Scritto sui banchi

23 novembre 2008

la classe, le scuole

Fine settimana straniante. Di letture dedicate alla scuola. Ieri ho letto la classe, e oggi pagine e pagine della scuola crollata vicino Torino. Nella mia scuola non c'è un metro quadro a norma. Ho difficcoltà a trovare una maniglia che funzioni e nella maggior parte delle aule ci sono fili elettrici a vista. Manchiamo di tutto. ma forse, più di tutto di dignità. non sappiamo chiedere. non sappiamo farlo bene.
Da una parte la scuola, di fronte la Reggia.
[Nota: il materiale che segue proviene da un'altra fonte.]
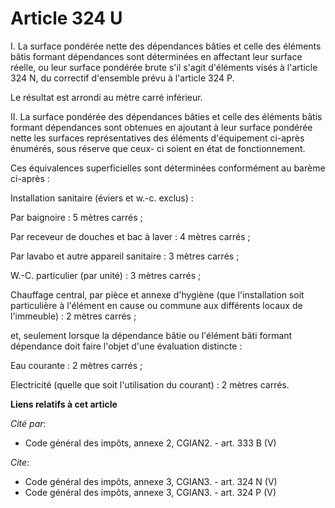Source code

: # Article 324 U

I. La surface pondérée nette des dépendances bâties et celle des éléments bâtis formant dépendances sont déterminées en
affectant leur surface réelle, ou leur surface pondérée brute s'il s'agit d'éléments visés à l'article 324 N, du correctif
d'ensemble prévu à l'article 324 P. 

Le résultat est arrondi au mètre carré inférieur. 

II. La surface pondérée des dépendances bâties et celle des éléments bâtis formant dépendances sont obtenues en ajoutant à
leur surface pondérée nette les surfaces représentatives des éléments d'équipement ci-après énumérés, sous réserve que ceux-
ci soient en état de fonctionnement. 

Ces équivalences superficielles sont déterminées conformément au barème ci-après : 

Installation sanitaire (éviers et w.-c. exclus) : 

Par baignoire : 5 mètres carrés ; 

Par receveur de douches et bac à laver : 4 mètres carrés ; 

Par lavabo et autre appareil sanitaire : 3 mètres carrés ; 

W.-C. particulier (par unité) : 3 mètres carrés ; 

Chauffage central, par pièce et annexe d'hygiène (que l'installation soit particulière à l'élément en cause ou commune aux
différents locaux de l'immeuble) : 2 mètres carrés ; 

et, seulement lorsque la dépendance bâtie ou l'élément bâti formant dépendance doit faire l'objet d'une évaluation
distincte : 

Eau courante : 2 mètres carrés ; 

Electricité (quelle que soit l'utilisation du courant) : 2 mètres carrés.

**Liens relatifs à cet article**

_Cité par_:

  - Code général des impôts, annexe 2, CGIAN2. - art. 333 B (V)

_Cite_:

  - Code général des impôts, annexe 3, CGIAN3. - art. 324 N (V)
  - Code général des impôts, annexe 3, CGIAN3. - art. 324 P (V)
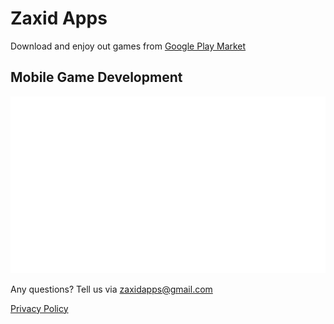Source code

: # Zaxid Apps
Download and enjoy out games from [Google Play Market](https://play.google.com/store/apps/dev?id=6916256973280609239&pcampaignid=pcampaignidMKT-Other-global-all-co-prtnr-py-PartBadge-Mar2515-1)

## Mobile Game Development

![Zaxid Apps Logo](logosvg.svg)

Any questions? Tell us via zaxidapps@gmail.com

[Privacy Policy](https://github.com/zaxidapps/zaxidapps/blob/main/privacy%20policy)
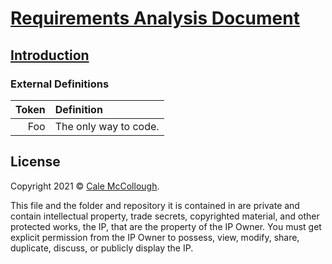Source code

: # [Requirements Analysis Document](../)

## [Introduction](./)

### External Definitions

| Token | Definition |
|------:|:-----------|
| Foo | The only way to code. |

## License

Copyright 2021 © [Cale McCollough](https://cookingwithcale.org).

This file and the folder and repository it is contained in are private and contain intellectual property, trade secrets, copyrighted material, and other protected works, the IP, that are the property of the IP Owner. You must get explicit permission from the IP Owner to possess, view, modify, share, duplicate, discuss, or publicly display the IP.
L'altro giorno Carlo D'Amicis, che ho coinvolto in un progetto, si chiedeva, chiedeva ai ragazzi, "sappiamo percepirle le differenze? sappiamo andare verso la bellezza?".
Poco fa un amico a telefono: è assurdo morire a scuola.
e forse dovrebbe bastare questa come espressione.
Invece bisogna continuare a ragionare. E capire questo caspita di assurdo di cosa si nutre, di cosa e da cosa è alimentato. dall'incuria di noi insegnanti, dalla politica, dai dirigenti, dagli alunni, dai genitori?

Qui di seguito, gli appunti scritti l'altro pomeriggio. Oggi già vecchi, forse inutili. O forse no.

La classe, di Francois Begadeau è la mia lettura di questi giorni. Mescolata alle decine di quaderni, compiti in classe, circolari di progetti, e altri libri. Tutti nella borsa della scuola. Diventata oramai il cassetto portatile di una ipotetica scrivania.
“Il romanzo che ha fatto disperare i professori e divertito fino alle lacrime gli studenti” come recita lo strillo in copertina, è davvero interessante. Una classe multietnica, ragazzi che si portano dietro mondi interi quando arrivano a scuola, professori costantemente in bilico tra disfattismo e tenacia, macchine della fotocopiatrice che funzionano a singhiozzo (banale ma vero: tutto il mondo è paese), discorsi sul calcio, sull’amore e sulla vita che si mescolano sui banchi, tra i banchi.
L’Autore sembra molto insistere sulla questione onomastica: i suoi studenti hanno nomi che sanno di mediterraneo, che portano dentro villaggi africani. Mentre gli insegnanti, finanche nei cognomi conservano intatta l’allure della lingua francese.
Questo è uno dei due aspetti che più mi colpisce. Nei miei registri c’è ancora una teoria di raffaele, Giuseppe, Alfredo, Tommaso, Antonio. Ci vedo dietro storie di nonni, di padri, di cugini con uguale nome e cognome. Ogni tanto, rarissimmente, trovo un Alessandro, un Federico, un Daniele. E senti anche la spinta di modernità, di apertura, di slancio verso il futuro in un nome scelto venti anni fa.
Lo so, ci sono scuole diverse, piene di Sara e Alessia, Federica, Martina e Chiara. Nomi modaioli, urbani. Ma nella mia scuola, come ne La Classe il nome è ancora attaccamento alla terra, radice bitorzoluta che porta lontano.
Una vera fissazione questa delle parole che hanno dentro una storia. Tanto che l’insegnante usa spesso il vocabolario, l’analisi logicia. Così come ha raccontato anche Pennac nel suo Diario di scuola. Beati loro, sempre con quel vocabolario tra le mani. Faccio anch’io un peccato di nostalgia ricordando il mio Piccolo Palazzi, fedelissimo compagno di banco, di cui avrò letto duecento volte tutte le tavole colorate e pochissime volte le parole.
Mi è sembrato di capire che nelle scuole francesi il dizionario è un po’ come per noi il gesso e il cassino. Sempre in classe. Invece da noi i vocabolari sono chiusi nelle biblioteche, prenderli è un viaggio, bisogna oltrepassare la soglia simbolica della bidella che ha le chiavi, delle scansie da aprire, del vocabolario da prendere, portarlo in classe, trovare mezza parola e poi rifare tutto il percorso all’indietro.
A nessuno verrebbe mai di dotare ogni classe di un dizionario. Come sempre noi prof dovremmo dare il buon esempio. E magari potremmo portarcelo da casa. E andare a scuola con il carrello della spesa. E in fondo, metaforicamente, non sarebbe male. E’ tutto quello che resta della nostra professione, la quotidianità.